26 October 2017

(Mis)Adventures In Mysticism


The word "mystic" gets thrown around a great deal. Or, at least, it does by me, when I'm in a certain mood. In the end, though, what does "mystic" really mean? Does anybody really know?

As it turns out, yes, Wikipedia knows. It's not like love, or culture, or Winnebago, it's not one of those words that defy sensible definition. Mysticism is a case in a world where so many things appear to be more "edge" than "case".

What's really weird about getting the meaning of mystical (at least the definition of the word) all tied down is that I didn't understand what it meant before. In a metaphysical realm so often rife with double meaning, vagueness and general goal-post moving matters of mysticism appear to be relatively straightforward.

As always, it doesn't take long before the deception provided by appearances becomes obvious. The bit we can be sure of is that mysticism is about making a connection to something. What the something is, ah, that's the rub.

If you're going to be glib about it then you can say it's about making a connection to God, capital-"G" and walk away ensconced in a cocoon of meaningless sophistry. Don't get me wrong I'll sink a pint with the bearded sky daddy any time he wants to get down to my local boozer, but the entire concept is as easy to forge a mystical connection with as any arbitrary non-god-like person on the planet.

There are plenty of non-god-like people already in the boozer, so why wait for bearded sky daddy to leave cloud mansion? They don't like him down the pub anyway, the management maintains burning bushes are a health and safety violation. Besides, his wallet is always "unfortunately" burned to a crisp in his lower branches.

The first question that springs to my mind in the matter of mysticism is "what do you mean by connection?" Say we're limbering up for "the big one" (whatever that turns out to be) so we decide to start small by making a connection to another human being. How do we do that?

If the goal is simply to speak to them then a simple "Hi" will suffice. Although the aspirant may feel the experience, if it is that, is on the underwhelming side. It has to be that "connecting" with someone is a deeper experience than "greeting" them. At this point, I can imagine many readers groping around to find a genital-themed experiment to try next.

Let's just leave that be. You can definitely get happy by slapping another person on the wobbly bits but are you "connecting" to them? A soup of mind-altering hormonal responses says yes. But good luck charming the infinite ineffable into the sack. The clue is in the name, the ineffable must, by default be un-eff-able. This whole business is like eating an entire chocolate trifle when you're hoping to gorge on chocolate cake. A trifle is not a cake, they both taste nice but once you're hungry again the craving for cake will resume.
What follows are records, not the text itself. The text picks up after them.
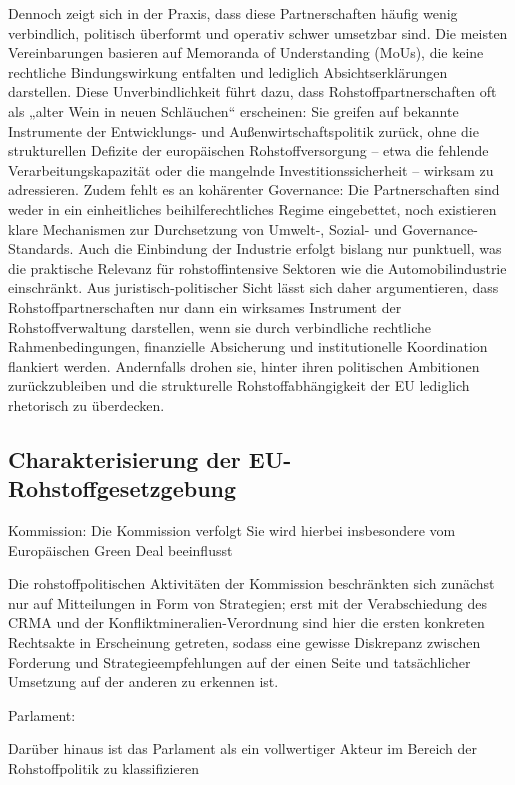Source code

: \documentclass[12pt,a4paper,oneside]{book} %
\begin{document}
Dennoch zeigt sich in der Praxis, dass diese Partnerschaften häufig wenig verbindlich, politisch überformt und operativ schwer umsetzbar sind. Die meisten Vereinbarungen basieren auf Memoranda of Understanding (MoUs), die keine rechtliche Bindungswirkung entfalten und lediglich Absichtserklärungen darstellen. Diese Unverbindlichkeit führt dazu, dass Rohstoffpartnerschaften oft als „alter Wein in neuen Schläuchen“ erscheinen: Sie greifen auf bekannte Instrumente der Entwicklungs- und Außenwirtschaftspolitik zurück, ohne die strukturellen Defizite der europäischen Rohstoffversorgung – etwa die fehlende Verarbeitungskapazität oder die mangelnde Investitionssicherheit – wirksam zu adressieren. Zudem fehlt es an kohärenter Governance: Die Partnerschaften sind weder in ein einheitliches beihilferechtliches Regime eingebettet, noch existieren klare Mechanismen zur Durchsetzung von Umwelt-, Sozial- und Governance-Standards. Auch die Einbindung der Industrie erfolgt bislang nur punktuell, was die praktische Relevanz für rohstoffintensive Sektoren wie die Automobilindustrie einschränkt. Aus juristisch-politischer Sicht lässt sich daher argumentieren, dass Rohstoffpartnerschaften nur dann ein wirksames Instrument der Rohstoffverwaltung darstellen, wenn sie durch verbindliche rechtliche Rahmenbedingungen, finanzielle Absicherung und institutionelle Koordination flankiert werden. Andernfalls drohen sie, hinter ihren politischen Ambitionen zurückzubleiben und die strukturelle Rohstoffabhängigkeit der EU lediglich rhetorisch zu überdecken.


\subsection{Charakterisierung der EU-Rohstoffgesetzgebung}

Kommission: Die Kommission verfolgt 
Sie wird hierbei insbesondere vom Europäischen Green Deal beeinflusst

Die rohstoffpolitischen Aktivitäten der Kommission beschränkten sich zunächst nur auf Mitteilungen in Form von Strategien; erst mit der Verabschiedung des CRMA und der Konfliktmineralien-Verordnung sind hier die ersten konkreten Rechtsakte in Erscheinung getreten, sodass eine gewisse Diskrepanz zwischen Forderung und Strategieempfehlungen auf der einen Seite und tatsächlicher Umsetzung auf der anderen zu erkennen ist.

Parlament: 

Darüber hinaus ist das Parlament als ein vollwertiger Akteur im Bereich der Rohstoffpolitik zu klassifizieren
\end{document}
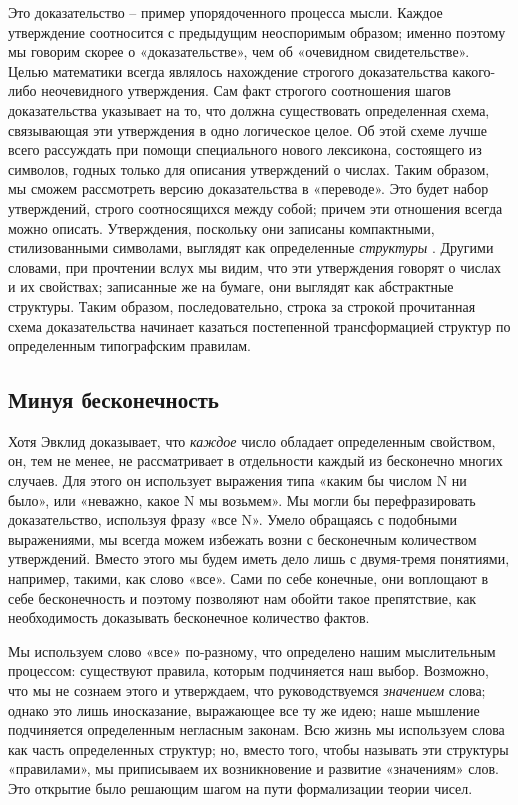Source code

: \documentclass[../main.tex]{subfiles}
\begin{document}
Это доказательство \--- пример упорядоченного процесса мысли. Каждое утверждение соотносится с предыдущим неоспоримым образом; именно поэтому мы говорим скорее о «доказательстве», чем об «очевидном свидетельстве». Целью математики всегда являлось нахождение строгого доказательства какого-либо неочевидного утверждения. Сам факт строгого соотношения шагов доказательства указывает на то, что должна существовать определенная схема, связывающая эти утверждения в одно логическое целое. Об этой схеме лучше всего рассуждать при помощи специального нового лексикона, состоящего из символов, годных только для описания утверждений о числах. Таким образом, мы сможем рассмотреть версию доказательства в «переводе». Это будет набор утверждений, строго соотносящихся между собой; причем эти отношения всегда можно описать. Утверждения, поскольку они записаны компактными, стилизованными символами, выглядят как определенные \emph{структуры} . Другими словами, при прочтении вслух мы видим, что эти утверждения говорят о числах и их свойствах; записанные же на бумаге, они выглядят как абстрактные структуры. Таким образом, последовательно, строка за строкой прочитанная схема доказательства начинает казаться постепенной трансформацией структур по определенным типографским правилам.


\subsection{Минуя бесконечность}

Хотя Эвклид доказывает, что \emph{каждое} число обладает определенным свойством, он, тем не менее, не рассматривает в отдельности каждый из бесконечно многих случаев. Для этого он использует выражения типа «каким бы числом N ни было», или «неважно, какое N мы возьмем». Мы могли бы перефразировать доказательство, используя фразу «все N». Умело обращаясь с подобными выражениями, мы всегда можем избежать возни с бесконечным количеством утверждений. Вместо этого мы будем иметь дело лишь с двумя-тремя понятиями, например, такими, как слово «все». Сами по себе конечные, они воплощают в себе бесконечность и поэтому позволяют нам обойти такое препятствие, как необходимость доказывать бесконечное количество фактов.

Мы используем слово «все» по-разному, что определено нашим мыслительным процессом: существуют правила, которым подчиняется наш выбор. Возможно, что мы не сознаем этого и утверждаем, что руководствуемся \emph{значением} слова; однако это лишь иносказание, выражающее все ту же идею; наше мышление подчиняется определенным негласным законам. Всю жизнь мы используем слова как часть определенных структур; но, вместо того, чтобы называть эти структуры «правилами», мы приписываем их возникновение и развитие «значениям» слов. Это открытие было решающим шагом на пути формализации теории чисел.
\end{document}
So if we're not talking about talking with a person, and we're not talking about practicing dubious personal hygiene with a person, then how do you "connect" with them, in the mystical sense?

All of a sudden the scale of the problem becomes apparent. At least a person exists to be connected with. When it comes to the mystical experience the other end of the mystic telephone is connected to something we can't comprehend.

With mounting disappointment we realise, the mystic experience is about doing something that is ill-defined with something that you have no physical evidence even exists.

Did I mention that I wrote a novel? Did I further mention that the novel is out this week? (Oh, come on, you didn't expect to get off without the sales pitch, did you?) As it so happens and entirely coincidentally the revelations at the heart of the mystic experience are a crucial component of the antagonist's journey in that very novel. Crazy, ou quoi?

Of course, he gets it almost entirely wrong, he doesn't know what it is he is communing with. The wretched fool screws up the relationship and when the relationship entirely takes place in the metaphysical beyond, well... stars will fall if you follow my drift.

What is super-bizarre here is that I only realize that I wanted to talk about the pitfalls of frail humanity experimenting with the mystic experience right now. I wrote the novel a decade ago. It is possible to want to talk to your audience about something and not even know what that thing is.

There's a connection for you. The storyteller is trying to connect to the story reader through the medium of the story. The story, for its own part, comes from, somewhere, out there, beyond. Ask any author and they will tell you, they write down the story but they tend not to create it. At some point, the author is a "receiver" of the story from... from... where? Where in Hades does the story actually come from?

Sounds to me like the author, in that act of creating fiction is connecting to something vast and undefinable. Once they're connected like that they bring back messages. Like a broken Oracle the author is trying to communicate truth by spitting out thousands of lies. The art of writing is to pare down the lies and to tip the wink to the reader what they are so the reader can sift out a truth it would have been impossible to find were it not for the fiction.

It's not the only way to get there, but that definitely sounds like a mystic experience to me.